We'd prefer no storage tank, but I haven't heard of large enough heating systems that are feasible for our site.

We need to heat the water from ~50 up to 160°F and often have flowrates as high as 120 gpm. This is around 7.8 million BTU/hr.

 

[ccfowler]

What sort of duty cycle is expected? Continuous flow "24/7" or some sort of on-off cycle? Will there be some significant variations in the flow rate during operation?

Valuable advice from a professor many years ago: First, design for graceful failure. Everything we build will eventually fail, so we must strive to avoid injuries or secondary damage when that failure occurs. Only then can practicality and economics be properly considered.

 

[pa5tabear]

@ccfowler:

Not at all continuous. Frequent on-off and major variation in flow rate. The only repeating cycle is a weekly one: consistent high-volume demand on the weekends and random intermittent demand throughout the week.

It's for a sanitation cleaning system in a food plant.

 

[LittleInch]

Personally I can't see anything wrong in heating before the pump providing that these conditions are made clear on your data sheet or enquiry to the pump vendors. It might rule out some lower temperature seals but otherwise providing you get the NPSH correct, there should be no real issue.

You will though need to think about how to cope with any low or no flow conditions when you are in your intermittent mode as it won't take long for the water to reach boiling point and then turn to steam if the pressure in the pump falls to atmosphric conditions once you turn it off. You will need to protect the pump and asssociated pipework from contact with hands etc, and may need to include a temperature monitoring / cut out on the pump casing.

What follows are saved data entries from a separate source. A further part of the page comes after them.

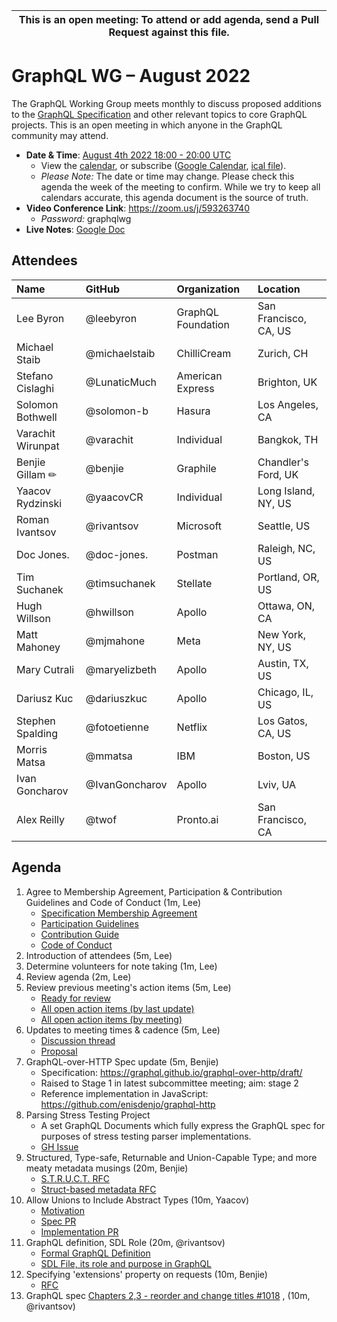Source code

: <!--

Hello! You're welcome to join our working group meeting and add to the agenda
by following these three steps:

   1. Add your name to the list of attendees (in alphabetical order).

      - To respect meeting size, attendees should be relevant to the agenda.
        That means we expect most who join the meeting to participate in
        discussion. If you'd rather just watch, check out our YouTube[1].

      - Please include the organization (or project) you represent, and the
        location (including country code[2]) you expect to be located in during
        the meeting.

      - If you're willing to help take notes, add "✏️" after your name
        (eg. Ada Lovelace ✏). This is hugely helpful!

   2. If relevant, add your topic to the agenda (sorted by expected time).

      - Every agenda item has four parts: 1) the topic, 2) an expected time
        constraint, 3) who's leading the discussion, and 4) a list of any
        relevant links (RFC docs, issues, PRs, presentations, etc). Follow the
        format of existing agenda items.

      - Know what you want to get out of the agenda topic - what feedback do you
        need? What questions do you need answered? Are you looking for consensus
        or just directional feedback?

      - If your topic is a new proposal it's likely an "RFC 0"[3]. The barrier
        of entry for documenting new proposals is intentionally low, writing a
        few sentences about the problem you're trying to solve and the rough
        shape of your proposed solution is normally sufficient.

        You can create a link for this:
          - As an issue against the graphql-wg repo.
          - As a GitHub discussion in the graphql-wg repo.
          - As an RFC document into the rfcs/ folder of the graphql-wg repo.

   3. Review our guidelines and agree to our Spec Membership & CLA.

      - Review and understand our Spec Membership Agreement, Participation &
        Contribution Guidelines, and Code of Conduct. You'll find links to these
        in the first agenda item of every meeting.

      - If this is your first time, our bot will comment on your Pull Request
        with a link to our Spec Membership & CLA. Please follow along and agree
        before your PR is merged.

        Your organization may sign this for all of its members. To set this up,
        please ask operations@graphql.org.

PLEASE TAKE NOTE:

  - By joining this meeting you must agree to the Specification Membership
    Agreement and Code of Conduct.

  - Meetings are recorded and made available on YouTube[1], by joining you
    consent to being recorded.

[1] Youtube: https://www.youtube.com/channel/UCERcwLeheOXp_u61jEXxHMA
[2] Country codes: https://en.wikipedia.org/wiki/List_of_ISO_3166_country_codes#Current_ISO_3166_country_codes
[3] RFC stages: https://github.com/graphql/graphql-spec/blob/main/CONTRIBUTING.md#rfc-contribution-stages

-->

| This is an open meeting: To attend or add agenda, send a Pull Request against this file. |
| --- |


# GraphQL WG – August 2022

The GraphQL Working Group meets monthly to discuss proposed additions to the
[GraphQL Specification][] and other relevant topics to core GraphQL projects.
This is an open meeting in which anyone in the GraphQL community may attend.

- **Date & Time**: [August 4th 2022 18:00 - 20:00 UTC](https://www.timeanddate.com/worldclock/meetingdetails.html?year=2022&month=8&day=4&hour=18&min=0&sec=0&p1=224&p2=179&p3=136&p4=268&p5=367&p6=438&p7=240&iv=0)
  - View the [calendar][], or subscribe ([Google Calendar][], [ical file][]).
  - *Please Note:* The date or time may change. Please check this agenda the
    week of the meeting to confirm. While we try to keep all calendars accurate,
    this agenda document is the source of truth.
- **Video Conference Link**: https://zoom.us/j/593263740
  - *Password:* graphqlwg
- **Live Notes**: [Google Doc](https://docs.google.com/document/d/1OOwMaPbL70sLnrx5ej2H4L5t_1xvmXijxoyHNIKyRhw/edit?usp=sharing)

[GraphQL Specification]: https://github.com/graphql/graphql-spec
[calendar]: https://calendar.google.com/calendar/embed?src=linuxfoundation.org_ik79t9uuj2p32i3r203dgv5mo8%40group.calendar.google.com
[Google Calendar]: https://calendar.google.com/calendar?cid=bGludXhmb3VuZGF0aW9uLm9yZ19pazc5dDl1dWoycDMyaTNyMjAzZGd2NW1vOEBncm91cC5jYWxlbmRhci5nb29nbGUuY29t
[ical file]: https://calendar.google.com/calendar/ical/linuxfoundation.org_ik79t9uuj2p32i3r203dgv5mo8%40group.calendar.google.com/public/basic.ics


## Attendees

| Name               | GitHub          | Organization       | Location
| :----------------- | :-------------- | :----------------- | :-----------------
| Lee Byron          | @leebyron       | GraphQL Foundation | San Francisco, CA, US
| Michael Staib      | @michaelstaib   | ChilliCream        | Zurich, CH
| Stefano Cislaghi   | @LunaticMuch    | American Express   | Brighton, UK
| Solomon Bothwell   | @solomon-b      | Hasura             | Los Angeles, CA
| Varachit Wirunpat  | @varachit       | Individual         | Bangkok, TH
| Benjie Gillam ✏    | @benjie         | Graphile           | Chandler's Ford, UK
| Yaacov Rydzinski   | @yaacovCR       | Individual         | Long Island, NY, US
| Roman Ivantsov     | @rivantsov      | Microsoft          | Seattle, US
| Doc Jones.         | @doc-jones.     | Postman            | Raleigh, NC, US
| Tim Suchanek       | @timsuchanek    | Stellate           | Portland, OR, US
| Hugh Willson       | @hwillson       | Apollo             | Ottawa, ON, CA
| Matt Mahoney       | @mjmahone       | Meta               | New York, NY, US
| Mary Cutrali       | @maryelizbeth   | Apollo             | Austin, TX, US
| Dariusz Kuc        | @dariuszkuc     | Apollo             | Chicago, IL, US
| Stephen Spalding   | @fotoetienne    | Netflix            | Los Gatos, CA, US
| Morris Matsa       | @mmatsa         | IBM                | Boston, US
| Ivan Goncharov     | @IvanGoncharov  | Apollo             | Lviv, UA
| Alex Reilly        | @twof           | Pronto.ai          | San Francisco, CA

## Agenda

1. Agree to Membership Agreement, Participation & Contribution Guidelines and Code of Conduct (1m, Lee)
   - [Specification Membership Agreement](https://github.com/graphql/foundation)
   - [Participation Guidelines](https://github.com/graphql/graphql-wg#participation-guidelines)
   - [Contribution Guide](https://github.com/graphql/graphql-spec/blob/main/CONTRIBUTING.md)
   - [Code of Conduct](https://github.com/graphql/foundation/blob/master/CODE-OF-CONDUCT.md)
1. Introduction of attendees (5m, Lee)
1. Determine volunteers for note taking (1m, Lee)
1. Review agenda (2m, Lee)
1. Review previous meeting's action items (5m, Lee)
   - [Ready for review](https://github.com/graphql/graphql-wg/issues?q=is%3Aissue+is%3Aopen+label%3A%22Ready+for+review+%F0%9F%99%8C%22+sort%3Aupdated-desc)
   - [All open action items (by last update)](https://github.com/graphql/graphql-wg/issues?q=is%3Aissue+is%3Aopen+label%3A%22Action+item+%3Aclapper%3A%22+sort%3Aupdated-desc)
   - [All open action items (by meeting)](https://github.com/graphql/graphql-wg/projects?query=is%3Aopen+sort%3Aname-asc)
1. Updates to meeting times & cadence (5m, Lee)
   - [Discussion thread](https://github.com/graphql/graphql-wg/discussions/1051)
   - [Proposal](https://github.com/graphql/graphql-wg/discussions/1051#discussioncomment-3327561)
1. GraphQL-over-HTTP Spec update (5m, Benjie)
   - Specification: https://graphql.github.io/graphql-over-http/draft/
   - Raised to Stage 1 in latest subcommittee meeting; aim: stage 2
   - Reference implementation in JavaScript: https://github.com/enisdenjo/graphql-http
1. Parsing Stress Testing Project
   - A set GraphQL Documents which fully express the GraphQL spec for purposes of stress testing parser implementations.
   - [GH Issue](https://github.com/graphql/graphql-spec/issues/954)
1. Structured, Type-safe, Returnable and Union-Capable Type; and more meaty metadata musings (20m, Benjie)
   - [S.T.R.U.C.T. RFC](https://github.com/graphql/graphql-wg/pull/1035)
   - [Struct-based metadata RFC](https://github.com/graphql/graphql-wg/pull/1036)
1. Allow Unions to Include Abstract Types (10m, Yaacov)
   - [Motivation](https://github.com/graphql/graphql-spec/issues/711)
   - [Spec PR](https://github.com/graphql/graphql-spec/pull/950)
   - [Implementation PR](https://github.com/graphql/graphql-js/pull/3682)
1. GraphQL definition, SDL Role (20m, @rivantsov)
   - [Formal GraphQL Definition](https://github.com/graphql/graphql-wg/discussions/1017)  
   - [SDL File, its role and purpose in GraphQL](https://github.com/graphql/graphql-wg/discussions/1019)
1. Specifying 'extensions' property on requests (10m, Benjie)
   - [RFC](https://github.com/graphql/graphql-spec/pull/976)
1. GraphQL spec [Chapters 2,3 - reorder and change titles #1018](https://github.com/graphql/graphql-wg/discussions/1018) , (10m, @rivantsov)
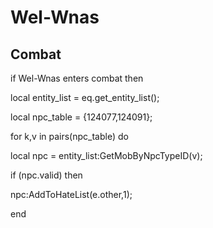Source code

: # Wel-Wnas



## Combat

if  Wel-Wnas enters combat  then





local entity_list = eq.get_entity_list();





local npc_table = {124077,124091};


for k,v in pairs(npc_table) do



local npc = entity_list:GetMobByNpcTypeID(v);



if (npc.valid) then




npc:AddToHateList(e.other,1);



end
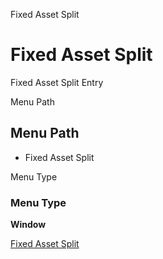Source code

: 
Fixed Asset Split
# Fixed Asset Split


Fixed Asset Split Entry

Menu Path
## Menu Path



- Fixed Asset Split

Menu Type
### Menu Type

**Window**


[Fixed Asset Split](functional-guide/window/window-fixed-asset-split.md)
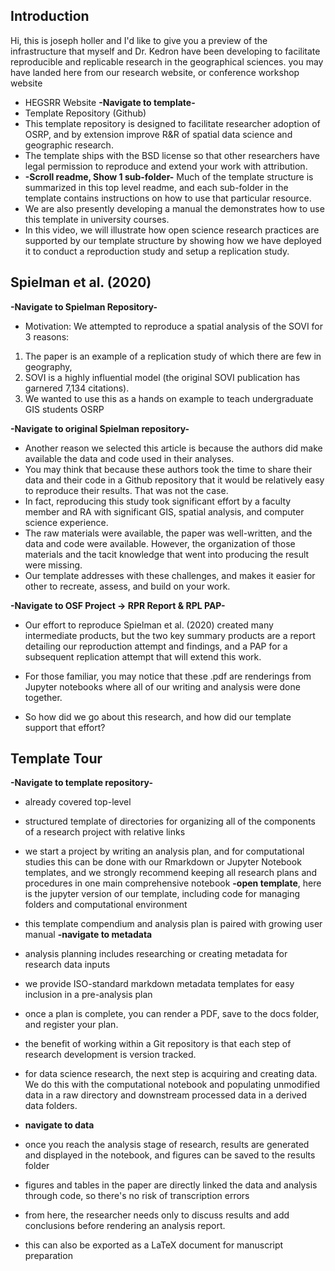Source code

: ## Introduction

Hi, this is joseph holler and I'd like to give you a preview of the infrastructure that myself and Dr. Kedron have been developing to facilitate reproducible and replicable research in the geographical sciences.
you may have landed here from our research website, or conference workshop website

- HEGSRR Website **-Navigate to template-**
- Template Repository (Github)
 - This template repository is designed to facilitate researcher adoption of OSRP, and by extension improve R&R of spatial data science and geographic research.
 - The template ships with the BSD license so that other researchers have legal permission to reproduce and extend your work with attribution.
 - **-Scroll readme, Show 1 sub-folder-** Much of the template structure is summarized in this top level readme, and each sub-folder in the template contains instructions on how to use that particular resource.
 - We are also presently developing a manual the demonstrates how to use this template in university courses.
 - In this video, we will illustrate how open science research practices are supported by our template structure by showing how we have deployed it to conduct a reproduction study and setup a replication study.

## Spielman et al. (2020)
**-Navigate to Spielman Repository-**
- Motivation: We attempted to reproduce a spatial analysis of the SOVI for 3 reasons:
 1. The paper is an example of a replication study of which there are few in geography,
 2. SOVI is a highly influential model (the original SOVI publication has garnered 7,134 citations).
 3. We wanted to use this as a hands on example to teach undergraduate GIS students OSRP

**-Navigate to original Spielman repository-**
- Another reason we selected this article is because the authors did make available the data and code used in their analyses.
- You may think that because these authors took the time to share their data and their code in a Github repository that it would be relatively easy to reproduce their results. That was not the case.
- In fact, reproducing this study took significant effort by a faculty member and RA with significant GIS, spatial analysis, and computer science experience.
- The raw materials were available, the paper was well-written, and the data and code were available. However, the organization of those materials and the tacit knowledge that went into producing the result were missing.
- Our template addresses with these challenges, and makes it easier for other to recreate, assess, and build on your work.

**-Navigate to OSF Project -> RPR Report & RPL PAP-**
- Our effort to reproduce Spielman et al. (2020) created many intermediate products, but the two key summary products are a report detailing our reproduction attempt and findings, and a PAP for a subsequent replication attempt that will extend this work.

- For those familiar, you may notice that these .pdf are renderings from Jupyter notebooks where all of our writing and analysis were done together.

- So how did we go about this research, and how did our template support that effort?

## Template Tour
**-Navigate to template repository-**
- already covered top-level
- structured template of directories for organizing all of the components of a research project with relative links
- we start a project by writing an analysis plan, and for computational studies this can be done with our Rmarkdown or Jupyter Notebook templates, and we strongly recommend keeping all research plans and procedures in one main comprehensive notebook
**-open template**, here is the jupyter version of our template, including code for managing folders and computational environment
- this template compendium and analysis plan is paired with growing user manual
**-navigate to metadata**
- analysis planning includes researching or creating metadata for research data inputs
- we provide ISO-standard markdown metadata templates for easy inclusion in a pre-analysis plan
- once a plan is complete, you can render a PDF, save to the docs folder, and register your plan.
- the benefit of working within a Git repository is that each step of research development is version tracked.

- for data science research, the next step is acquiring and creating data. We do this with the computational notebook and populating unmodified data in a raw directory and downstream processed data in a derived data folders.
- **navigate to data**

- once you reach the analysis stage of research, results are generated and displayed in the notebook, and figures can be saved to the results folder
- figures and tables in the paper are directly linked the data and analysis through code, so there's no risk of transcription errors
- from here, the researcher needs only to discuss results and add conclusions before rendering an analysis report.
- this can also be exported as a LaTeX document for manuscript preparation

My motto: Learn something new every day

Also: There's usually a good reason why everyone does it that way

 

[ccfowler]

160 F is no problem of consequence for pump seals so long as it is properly anticipated in the pump selection.

I would prefer the water heating before the high pressure pump, but this assumes that the water heater is supplied with water at some moderate pressure.

My greater concerns would be addressing the range of flow rates and their duration. You may want to consider using multiple water heaters in parallel to deal with the flow variations. You may want to consider multiple water heaters paired with multiple pumps with controls to select the proper choice of water heater & pump pair(s) to be operated to serve the specific flow demand. Otherwise, controlling water temperature could get to be very messy. Some modest storage capacity with each water heater may be very helpful in handling the flow variations.

I would start structuring the design solution process around the intricate details of the most realistic possible modeling of the duty cycle(s) expected. Multiple pumps in parallel can work very nicely with pumps of different sizes so long as their characteristic curves are suitably compatible.

The most useful advice that I can offer is to be sure to fully disclose all of the details to both the pump and the water heater manufacturers. They can be most helpful, and responsible suppliers will want your system to work well just as much as you do.

Valuable advice from a professor many years ago: First, design for graceful failure. Everything we build will eventually fail, so we must strive to avoid injuries or secondary damage when that failure occurs. Only then can practicality and economics be properly considered.

 

[EdStainless]

I used to work with hot water systems built by a company out east (Heat Transfer Products

http://www.htproducts.com/modcon-vwh.html

). They make once through boiler systems and hot water heaters. I have seen them set up in cascade to make lots of hot water. The burner modulation is based on the water temp.
In our case we heated the water hotter than we needed and used a mixing valve to temper it. This gave us better response and more uniform temp when flows changed.

= = = = = = = = = = = = = = = = = = = =
Plymouth Tube